[Supplied entries]
^^^^^^^^

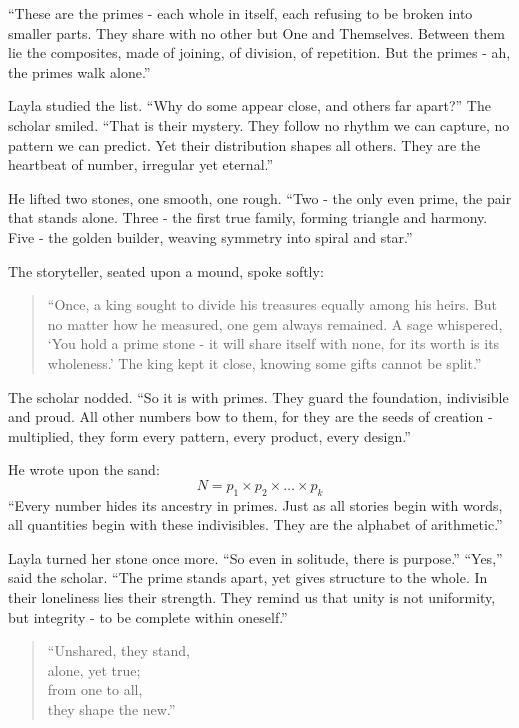 \documentclass[
  letterpaper,
  DIV=11,
  numbers=noendperiod]{scrreprt}
\begin{document}
``These are the primes - each whole in itself, each refusing to be
broken into smaller parts. They share with no other but One and
Themselves. Between them lie the composites, made of joining, of
division, of repetition. But the primes - ah, the primes walk alone.''

Layla studied the list. ``Why do some appear close, and others far
apart?'' The scholar smiled. ``That is their mystery. They follow no
rhythm we can capture, no pattern we can predict. Yet their distribution
shapes all others. They are the heartbeat of number, irregular yet
eternal.''

He lifted two stones, one smooth, one rough. ``Two - the only even
prime, the pair that stands alone. Three - the first true family,
forming triangle and harmony. Five - the golden builder, weaving
symmetry into spiral and star.''

The storyteller, seated upon a mound, spoke softly:

\begin{quote}
``Once, a king sought to divide his treasures equally among his heirs.
But no matter how he measured, one gem always remained. A sage
whispered, `You hold a prime stone - it will share itself with none, for
its worth is its wholeness.' The king kept it close, knowing some gifts
cannot be split.''
\end{quote}

The scholar nodded. ``So it is with primes. They guard the foundation,
indivisible and proud. All other numbers bow to them, for they are the
seeds of creation - multiplied, they form every pattern, every product,
every design.''

He wrote upon the sand: \[
N = p_1 \times p_2 \times \dots \times p_k
\] ``Every number hides its ancestry in primes. Just as all stories
begin with words, all quantities begin with these indivisibles. They are
the alphabet of arithmetic.''

Layla turned her stone once more. ``So even in solitude, there is
purpose.'' ``Yes,'' said the scholar. ``The prime stands apart, yet
gives structure to the whole. In their loneliness lies their strength.
They remind us that unity is not uniformity, but integrity - to be
complete within oneself.''

\begin{quote}
``Unshared, they stand,\\
alone, yet true;\\
from one to all,\\
they shape the new.''
\end{quote}
\end{document}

^^^^^^^^

[Exercise objective]
Output the records above as they stand, from the first line to the line with "The storyteller, seated", inclusive, and exclude the pictures.

[Solved exercise]
 \documentclass[
  letterpaper,
  DIV=11,
  numbers=noendperiod]{scrreprt}
\begin{document}
``These are the primes - each whole in itself, each refusing to be
broken into smaller parts. They share with no other but One and
Themselves. Between them lie the composites, made of joining, of
division, of repetition. But the primes - ah, the primes walk alone.''

Layla studied the list. ``Why do some appear close, and others far
apart?'' The scholar smiled. ``That is their mystery. They follow no
rhythm we can capture, no pattern we can predict. Yet their distribution
shapes all others. They are the heartbeat of number, irregular yet
eternal.''

He lifted two stones, one smooth, one rough. ``Two - the only even
prime, the pair that stands alone. Three - the first true family,
forming triangle and harmony. Five - the golden builder, weaving
symmetry into spiral and star.''

The storyteller, seated upon a mound, spoke softly:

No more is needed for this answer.